Title: Borelic pairs for diagram algebras

2016.05.04 |

Date | Thu 12 May |

Time | 14:15 — 15:15 |

Location | 1531-219 (Aud-D4) |

**Abstract**Quasi-hereditary algebras were introduced to study category O and modular representation theory of semisimple algebraic groups, and have interesting connections with cellular algebras (such as Iwahori-Hecke algebras). Some, but not all, quasi-hereditary algebras posses an exact Borel subalgebra, which is an analogue of the Borel subalgebra of a Lie algebra. Recently König, Külshammer and Ovsienko proved that every Morita class of quasi-hereditary algebras contains one with exact Borel subalgebra. However, there are not much concrete examples available. I will give an elementary introduction to the above concepts and then comment on some recent contributions, which are joint work with Ruibin Zhang.

We introduce the notion of a Borelic pair of an arbitrary algebra. If such a pair satisfies certain conditions, the algebra is quasi-hereditary and has an exact Borel subalgebra. We use this to generate examples of quasi-hereditary algebras, with exact Borel subalgebra, which are Morita equivalent to certain diagram algebras such as (walled) Brauer, Jones and Temperley-Lieb algebras and also to prove that Auslander-Dlab-Ringel algebras have exact Borel subalgebras.
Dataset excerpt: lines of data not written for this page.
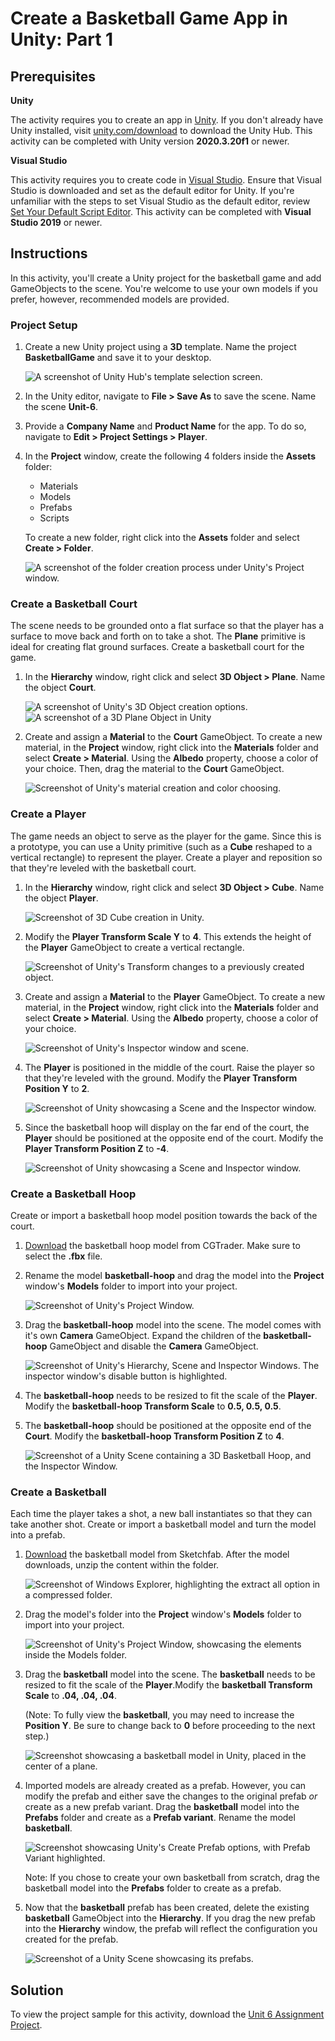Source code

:# Create a Basketball Game App in Unity: Part 1

## Prerequisites

**Unity**

The activity requires you to create an app in [Unity](https://unity.com/). If you don't already have Unity installed, visit [unity.com/download](https://unity.com/download) to download the Unity Hub. This activity can be completed with Unity version **2020.3.20f1** or newer.

**Visual Studio**

This activity requires you to create code in [Visual Studio](https://visualstudio.microsoft.com/downloads/). Ensure that Visual Studio is downloaded and set as the default editor for Unity. If you're unfamiliar with the steps to set Visual Studio as the default editor, review [Set Your Default Script Editor](https://learn.unity.com/tutorial/set-your-default-script-editor-ide#612f3e91edbc2a1b4b4418ee). This activity can be completed with **Visual Studio 2019** or newer.

## Instructions

In this activity, you'll create a Unity project for the basketball game and add GameObjects to the scene. You're welcome to use your own models if you prefer, however, recommended models are provided.

### Project Setup

1. Create a new Unity project using a **3D** template. Name the project **BasketballGame** and save it to your desktop.

    ![A screenshot of Unity Hub's template selection screen.](../images/step-1.png)

1. In the Unity editor, navigate to **File > Save As** to save the scene. Name the scene **Unit-6**.
1. Provide a **Company Name** and **Product Name** for the app. To do so, navigate to **Edit > Project Settings > Player**.
1. In the **Project** window, create the following 4 folders inside the **Assets** folder:
    - Materials
    - Models
    - Prefabs
    - Scripts

    To create a new folder, right click into the **Assets** folder and select **Create > Folder**.

    ![A screenshot of the folder creation process under Unity's Project window.](../images/step-4.png)

### Create a Basketball Court

The scene needs to be grounded onto a flat surface so that the player has a surface to move back and forth on to take a shot. The **Plane** primitive is ideal for creating flat ground surfaces. Create a basketball court for the game.

1. In the **Hierarchy** window, right click and select **3D Object > Plane**. Name the object **Court**.

    ![A screenshot of Unity's 3D Object creation options.](../images/create-court.png)
    ![A screenshot of a 3D Plane Object in Unity](/assets/img/unit-6/activity/create-court-2.png)

1. Create and assign a **Material** to the **Court** GameObject. To create a new material, in the **Project** window, right click into the **Materials** folder and select **Create > Material**. Using the **Albedo** property, choose a color of your choice. Then, drag the material to the **Court** GameObject.

    ![Screenshot of Unity's material creation and color choosing.](../images/create-court-material.png)

### Create a Player

The game needs an object to serve as the player for the game. Since this is a prototype, you can use a Unity primitive (such as a **Cube** reshaped to a vertical rectangle) to represent the player. Create a player and reposition so that they're leveled with the basketball court.

1. In the **Hierarchy** window, right click and select **3D Object > Cube**. Name the object **Player**.

    ![Screenshot of 3D Cube creation in Unity.](../images/create-player.png)

1. Modify the **Player Transform Scale Y** to **4**. This extends the height of the **Player** GameObject to create a vertical rectangle.

    ![Screenshot of Unity's Transform changes to a previously created object.](../images/player-transform.png)

1. Create and assign a **Material** to the **Player** GameObject. To create a new material, in the **Project** window, right click into the **Materials** folder and select **Create > Material**. Using the **Albedo** property, choose a color of your choice.

    ![Screenshot of Unity's Inspector window and scene.](../images/player-material.png)

1. The **Player** is positioned in the middle of the court. Raise the player so that they're leveled with the ground. Modify the **Player Transform Position Y** to **2**.

    ![Screenshot of Unity showcasing a Scene and the Inspector window.](../images/player-transform-2.png)

1. Since the basketball hoop will display on the far end of the court, the **Player** should be positioned at the opposite end of the court. Modify the **Player Transform Position Z** to **-4**.

    ![Screenshot of Unity showcasing a Scene and Inspector window.](../images/player-transform-3.jpg)

### Create a Basketball Hoop

Create or import a basketball hoop model position towards the back of the court.

1. [Download](https://www.cgtrader.com/free-3d-models/sports/equipment/basket-ball-hoop-cde8ef2d-fe2c-49db-962f-bd79d410c299) the basketball hoop model from CGTrader. Make sure to select the **.fbx** file.

1. Rename the model **basketball-hoop** and drag the model into the **Project** window's **Models** folder to import into your project.

    ![Screenshot of Unity's Project Window.](../images/hoop-model-import.jpg)

1. Drag the **basketball-hoop** model into the scene. The model comes with it's own **Camera** GameObject. Expand the children of the **basketball-hoop** GameObject and disable the **Camera** GameObject.

    ![Screenshot of Unity's Hierarchy, Scene and Inspector Windows. The inspector window's disable button is highlighted.](../images/hoop-camera-disable.jpg)

1. The **basketball-hoop** needs to be resized to fit the scale of the **Player**. Modify the **basketball-hoop Transform Scale** to **0.5, 0.5, 0.5**.

1. The **basketball-hoop** should be positioned at the opposite end of the **Court**. Modify the **basketball-hoop Transform Position Z** to **4**.

    ![Screenshot of a Unity Scene containing a 3D Basketball Hoop, and the Inspector Window.](../images/hoop-scaling-transform.jpg)

### Create a Basketball

Each time the player takes a shot, a new ball instantiates so that they can take another shot. Create or import a basketball model and turn the model into a prefab.

1. [Download](https://sketchfab.com/3d-models/basketball-536d687777f0473dbc79f00ea4a17917) the basketball model from Sketchfab. After the model downloads, unzip the content within the folder.

    ![Screenshot of Windows Explorer, highlighting the extract all option in a compressed folder.](../images/basketball-unzip.jpg)

1. Drag the model's folder into the **Project** window's **Models** folder to import into your project.

    ![Screenshot of Unity's Project Window, showcasing the elements inside the Models folder.](../images/basketball-import.jpg)

1. Drag the **basketball** model into the scene. The **basketball** needs to be resized to fit the scale of the **Player**.Modify the **basketball Transform Scale** to **.04, .04, .04**.

    (Note: To fully view the **basketball**, you may need to increase the **Position Y**. Be sure to change back to **0** before proceeding to the next step.)

    ![Screenshot showcasing a basketball model in Unity, placed in the center of a plane.](../images/basketball-scaled.jpg)

1. Imported models are already created as a prefab. However, you can modify the prefab and either save the changes to the original prefab *or* create as a new prefab variant. Drag the **basketball** model into the **Prefabs** folder and create as a **Prefab variant**. Rename the model **basketball**.

    ![Screenshot showcasing Unity's Create Prefab options, with Prefab Variant highlighted.](../images/basketball-prefab-variant.jpg)

    Note: If you chose to create your own basketball from scratch, drag the basketball model into the **Prefabs** folder to create as a prefab.

1. Now that the **basketball** prefab has been created, delete the existing **basketball** GameObject into the **Hierarchy**. If you drag the new prefab into the **Hierarchy** window, the prefab will reflect the configuration you created for the prefab.

    ![Screenshot of a Unity Scene showcasing its prefabs.](../images/basketball-new-prefab.jpg)

## Solution

To view the project sample for this activity, download the [Unit 6 Assignment Project](LINK).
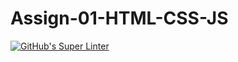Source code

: # Assign-01-HTML-CSS-JS
[![GitHub's Super Linter](https://github.com/CarolynWP/Assign-01-HTML-CSS-JS/workflows/GitHub's%20Super%20Linter/badge.svg)](https://github.com/CarolynWP/Assign-01-HTML-CSS-JS/actions)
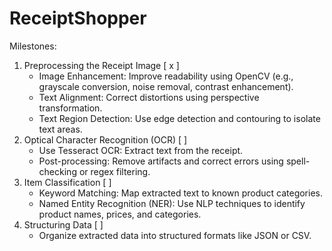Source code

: # ReceiptShopper

Milestones:

1. Preprocessing the Receipt Image [ x ]
    - Image Enhancement: Improve readability using OpenCV (e.g., grayscale conversion, noise removal, contrast enhancement).
    - Text Alignment: Correct distortions using perspective transformation.
    - Text Region Detection: Use edge detection and contouring to isolate text areas.
2. Optical Character Recognition (OCR) [ ]
    - Use Tesseract OCR: Extract text from the receipt.
    - Post-processing: Remove artifacts and correct errors using spell-checking or regex filtering.
3. Item Classification [ ]
    - Keyword Matching: Map extracted text to known product categories.
    - Named Entity Recognition (NER): Use NLP techniques to identify product names, prices, and categories.
4. Structuring Data [ ]
    - Organize extracted data into structured formats like JSON or CSV.
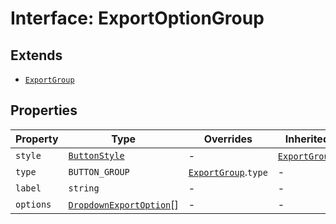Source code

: # Interface: ExportOptionGroup

## Extends

- [`ExportGroup`](export-group.md)

## Properties

| Property | Type | Overrides | Inherited from |
| ------ | ------ | ------ | ------ |
| `style` | [`ButtonStyle`](../type-aliases/button-style.md) | - | [`ExportGroup`](export-group.md).`style` |
| `type` | `BUTTON_GROUP` | [`ExportGroup`](export-group.md).`type` | - |
| `label` | `string` | - | - |
| `options` | [`DropdownExportOption`](../type-aliases/dropdown-export-option.md)[] | - | - |
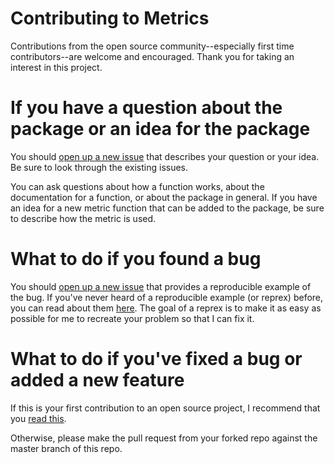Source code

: # Contributing to Metrics

Contributions from the open source community--especially first time contributors--are welcome and encouraged. Thank you for taking an interest in this project.

# If you have a question about the package or an idea for the package

You should [open up a new issue](https://github.com/mfrasco/Metrics/issues/new) that describes your question or your idea. Be sure to look through the existing issues.

You can ask questions about how a function works, about the documentation for a function, or about the package in general. If you have an idea for a new metric function that can be added to the package, be sure to describe how the metric is used.

# What to do if you found a bug

You should [open up a new issue](https://github.com/mfrasco/Metrics/issues/new) that provides a reproducible example of the bug. If you've never heard of a reproducible example (or reprex) before, you can read about them [here](https://github.com/tidyverse/reprex#what-is-a-reprex). The goal of a reprex is to make it as easy as possible for me to recreate your problem so that I can fix it.

# What to do if you've fixed a bug or added a new feature

If this is your first contribution to an open source project, I recommend that you [read this](https://opensource.guide/how-to-contribute/#how-to-submit-a-contribution).

Otherwise, please make the pull request from your forked repo against the master branch of this repo.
Other conditions on the pair imply that the algebra is based-stratified. This is a new concept we introduce as a generalisation and simplification of the recent theory of cellularly stratified algebras. We use this concept to determine when the cell modules of cellular diagram algebras behave as the standard modules of a quasi-hereditary algebra. Such surprising behaviour of cell modules was first discovered for Iwahori-Hecke algebras by Hemmer and Nakano, and extended to other cases by Hartmann, Henke, König and Paget.